Foundry Mechanic (f/m)

Roles and responsibilities in overview

You will produce workpieces from molten metal or plastic using reusable moulds. To do so, you will use die casting, gravity die and continuous casting machines. The die-casting method, in which the casting materials are under pressure in highly precise metallic permanent moulds, is primarily used for medium and large series castings with high accuracy for machine and vehicle manufacture.

Foundry mechanics specialising in pressure or gravity die casting smelt the casting metals and add the alloying constituents. You will check the temperature, set up the mainly automated systems for die-casting, mount the casting tools and monitor the progress of the procedure. You will often work on several die-casting machines at the same time. In gravity die casting the halves of the mould are mechanically or automatically pressed together and the molten metal is poured manually or automatically, but without pressure. After cooling, the workpieces are removed, checked and reworked mechanically or by hand. In continuous casting systems you will also repair long workpieces to retain the same profile, e.g. rails.

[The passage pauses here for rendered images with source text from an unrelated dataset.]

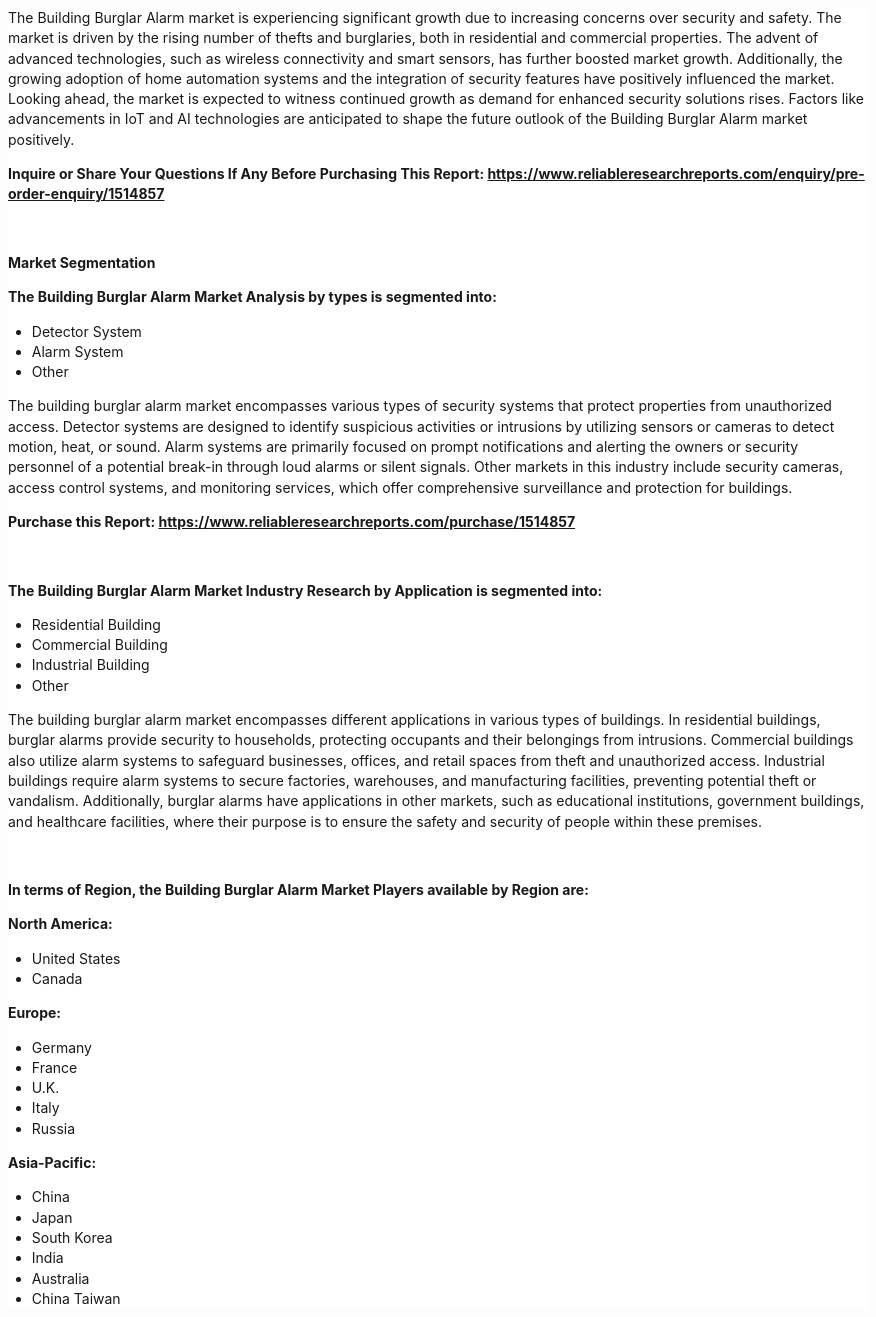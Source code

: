 <p><p>The Building Burglar Alarm market is experiencing significant growth due to increasing concerns over security and safety. The market is driven by the rising number of thefts and burglaries, both in residential and commercial properties. The advent of advanced technologies, such as wireless connectivity and smart sensors, has further boosted market growth. Additionally, the growing adoption of home automation systems and the integration of security features have positively influenced the market. Looking ahead, the market is expected to witness continued growth as demand for enhanced security solutions rises. Factors like advancements in IoT and AI technologies are anticipated to shape the future outlook of the Building Burglar Alarm market positively.</p></p>
<p><strong>Inquire or Share Your Questions If Any Before Purchasing This Report: <a href="https://www.reliableresearchreports.com/enquiry/pre-order-enquiry/1514857">https://www.reliableresearchreports.com/enquiry/pre-order-enquiry/1514857</a></strong></p>
<p>&nbsp;</p>
<p><strong>Market Segmentation</strong></p>
<p><strong>The Building Burglar Alarm Market Analysis by types is segmented into:</strong></p>
<p><ul><li>Detector System</li><li>Alarm System</li><li>Other</li></ul></p>
<p><p>The building burglar alarm market encompasses various types of security systems that protect properties from unauthorized access. Detector systems are designed to identify suspicious activities or intrusions by utilizing sensors or cameras to detect motion, heat, or sound. Alarm systems are primarily focused on prompt notifications and alerting the owners or security personnel of a potential break-in through loud alarms or silent signals. Other markets in this industry include security cameras, access control systems, and monitoring services, which offer comprehensive surveillance and protection for buildings.</p></p>
<p><strong>Purchase this Report:&nbsp;<a href="https://www.reliableresearchreports.com/purchase/1514857">https://www.reliableresearchreports.com/purchase/1514857</a></strong></p>
<p>&nbsp;</p>
<p><strong>The Building Burglar Alarm Market Industry Research by Application is segmented into:</strong></p>
<p><ul><li>Residential Building</li><li>Commercial Building</li><li>Industrial Building</li><li>Other</li></ul></p>
<p><p>The building burglar alarm market encompasses different applications in various types of buildings. In residential buildings, burglar alarms provide security to households, protecting occupants and their belongings from intrusions. Commercial buildings also utilize alarm systems to safeguard businesses, offices, and retail spaces from theft and unauthorized access. Industrial buildings require alarm systems to secure factories, warehouses, and manufacturing facilities, preventing potential theft or vandalism. Additionally, burglar alarms have applications in other markets, such as educational institutions, government buildings, and healthcare facilities, where their purpose is to ensure the safety and security of people within these premises.</p></p>
<p>&nbsp;</p>
<p><strong>In terms of Region, the Building Burglar Alarm Market Players available by Region are:</strong></p>
<p>
    <p> <strong> North America: </strong>
        <ul>
            <li>United States</li>
            <li>Canada</li>
        </ul>
        </p> 
    <p> <strong> Europe: </strong>
        <ul>
            <li>Germany</li>
            <li>France</li>
            <li>U.K.</li>
            <li>Italy</li>
            <li>Russia</li>
        </ul>
        </p> 
    <p> <strong> Asia-Pacific: </strong>
        <ul>
            <li>China</li>
            <li>Japan</li>
            <li>South Korea</li>
            <li>India</li>
            <li>Australia</li>
            <li>China Taiwan</li>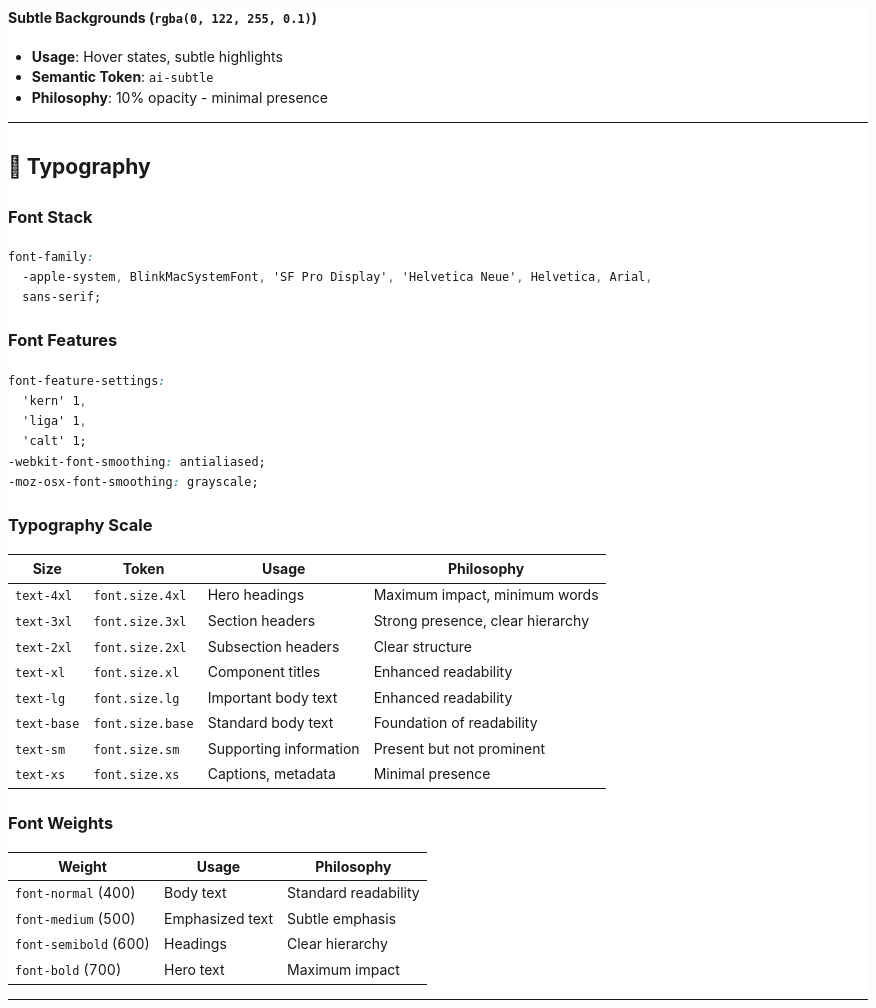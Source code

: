 #### **Subtle Backgrounds (`rgba(0, 122, 255, 0.1)`)**

- **Usage**: Hover states, subtle highlights
- **Semantic Token**: `ai-subtle`
- **Philosophy**: 10% opacity - minimal presence

---

## 📝 **Typography**

### **Font Stack**

```css
font-family:
  -apple-system, BlinkMacSystemFont, 'SF Pro Display', 'Helvetica Neue', Helvetica, Arial,
  sans-serif;
```

### **Font Features**

```css
font-feature-settings:
  'kern' 1,
  'liga' 1,
  'calt' 1;
-webkit-font-smoothing: antialiased;
-moz-osx-font-smoothing: grayscale;
```

### **Typography Scale**

| Size        | Token            | Usage                  | Philosophy                       |
| ----------- | ---------------- | ---------------------- | -------------------------------- |
| `text-4xl`  | `font.size.4xl`  | Hero headings          | Maximum impact, minimum words    |
| `text-3xl`  | `font.size.3xl`  | Section headers        | Strong presence, clear hierarchy |
| `text-2xl`  | `font.size.2xl`  | Subsection headers     | Clear structure                  |
| `text-xl`   | `font.size.xl`   | Component titles       | Enhanced readability             |
| `text-lg`   | `font.size.lg`   | Important body text    | Enhanced readability             |
| `text-base` | `font.size.base` | Standard body text     | Foundation of readability        |
| `text-sm`   | `font.size.sm`   | Supporting information | Present but not prominent        |
| `text-xs`   | `font.size.xs`   | Captions, metadata     | Minimal presence                 |

### **Font Weights**

| Weight                | Usage           | Philosophy           |
| --------------------- | --------------- | -------------------- |
| `font-normal` (400)   | Body text       | Standard readability |
| `font-medium` (500)   | Emphasized text | Subtle emphasis      |
| `font-semibold` (600) | Headings        | Clear hierarchy      |
| `font-bold` (700)     | Hero text       | Maximum impact       |

---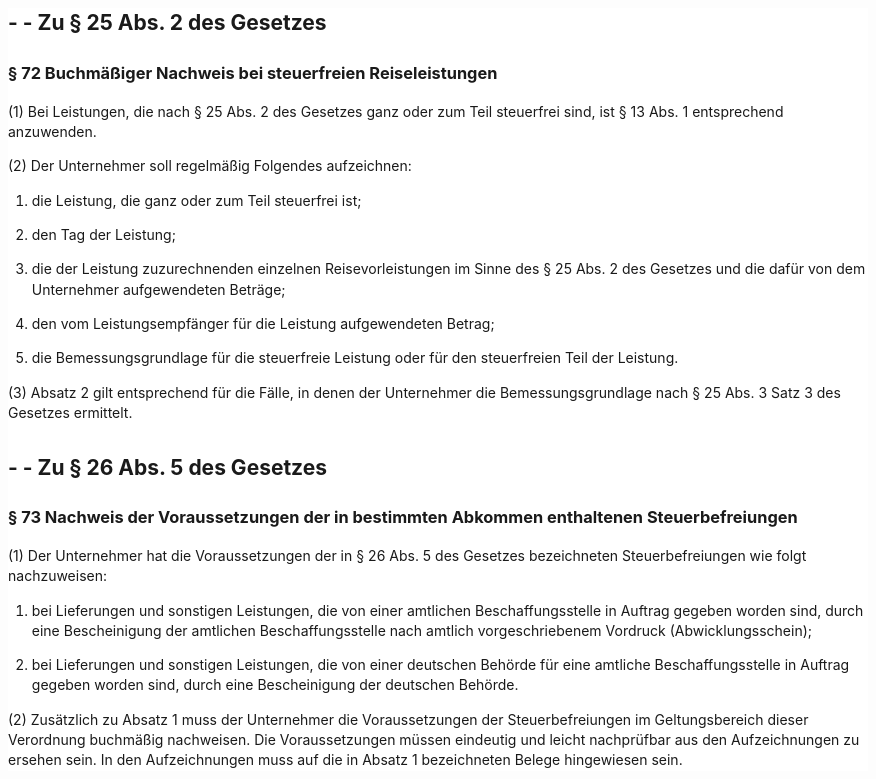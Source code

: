 
## - - Zu § 25 Abs. 2 des Gesetzes



### § 72 Buchmäßiger Nachweis bei steuerfreien Reiseleistungen

(1) Bei Leistungen, die nach § 25 Abs. 2 des Gesetzes ganz oder zum
Teil steuerfrei sind, ist § 13 Abs. 1 entsprechend anzuwenden.

(2) Der Unternehmer soll regelmäßig Folgendes aufzeichnen:

1.  die Leistung, die ganz oder zum Teil steuerfrei ist;


2.  den Tag der Leistung;


3.  die der Leistung zuzurechnenden einzelnen Reisevorleistungen im Sinne
    des § 25 Abs. 2 des Gesetzes und die dafür von dem Unternehmer
    aufgewendeten Beträge;


4.  den vom Leistungsempfänger für die Leistung aufgewendeten Betrag;


5.  die Bemessungsgrundlage für die steuerfreie Leistung oder für den
    steuerfreien Teil der Leistung.




(3) Absatz 2 gilt entsprechend für die Fälle, in denen der Unternehmer
die Bemessungsgrundlage nach § 25 Abs. 3 Satz 3 des Gesetzes
ermittelt.


## - - Zu § 26 Abs. 5 des Gesetzes



### § 73 Nachweis der Voraussetzungen der in bestimmten Abkommen enthaltenen Steuerbefreiungen

(1) Der Unternehmer hat die Voraussetzungen der in § 26 Abs. 5 des
Gesetzes bezeichneten Steuerbefreiungen wie folgt nachzuweisen:

1.  bei Lieferungen und sonstigen Leistungen, die von einer amtlichen
    Beschaffungsstelle in Auftrag gegeben worden sind, durch eine
    Bescheinigung der amtlichen Beschaffungsstelle nach amtlich
    vorgeschriebenem Vordruck (Abwicklungsschein);


2.  bei Lieferungen und sonstigen Leistungen, die von einer deutschen
    Behörde für eine amtliche Beschaffungsstelle in Auftrag gegeben worden
    sind, durch eine Bescheinigung der deutschen Behörde.




(2) Zusätzlich zu Absatz 1 muss der Unternehmer die Voraussetzungen
der Steuerbefreiungen im Geltungsbereich dieser Verordnung buchmäßig
nachweisen. Die Voraussetzungen müssen eindeutig und leicht
nachprüfbar aus den Aufzeichnungen zu ersehen sein. In den
Aufzeichnungen muss auf die in Absatz 1 bezeichneten Belege
hingewiesen sein.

In this case the moulds are open at the bottom and have a special cooling system; the solidified workpiece is released at the bottom as more metal is being poured in at the top. If necessary, you will apply heat treatment to the castings. You will service your production systems, identify the cause of any technical faults and carry out minor repairs yourself.

Foundry mechanics specialising in pressure or gravity die casting work predominantly in the foundry industry and sometimes in iron and steel works. They primarily work with automatic systems as well as with furnaces. Their work is based on the factory floor and machine shops.


  • Secondary school education

Training content

  • The application and creation of technical documentation
  • Planning and controlling operation and motion sequences
  • Checking manufactured workpieces and assuring quality
  • Control technology, pneumatics and hydraulics
  • Fundamentals of manual and automatic machining
  • Servicing machines, equipment and assemblies
  • Basic techniques of forging, smelting and casting
  • Use of casting systems

Length of apprenticeship

  • 3½ years

Future roles

  • Maintaining and repairing machines and systems
  • Adapting operational plant to changed operating conditions
  • Participation in Production working groups
  • Commissioning of machines and systems
  • Fault finding and remedying faults that occur

Further training opportunities (in-service)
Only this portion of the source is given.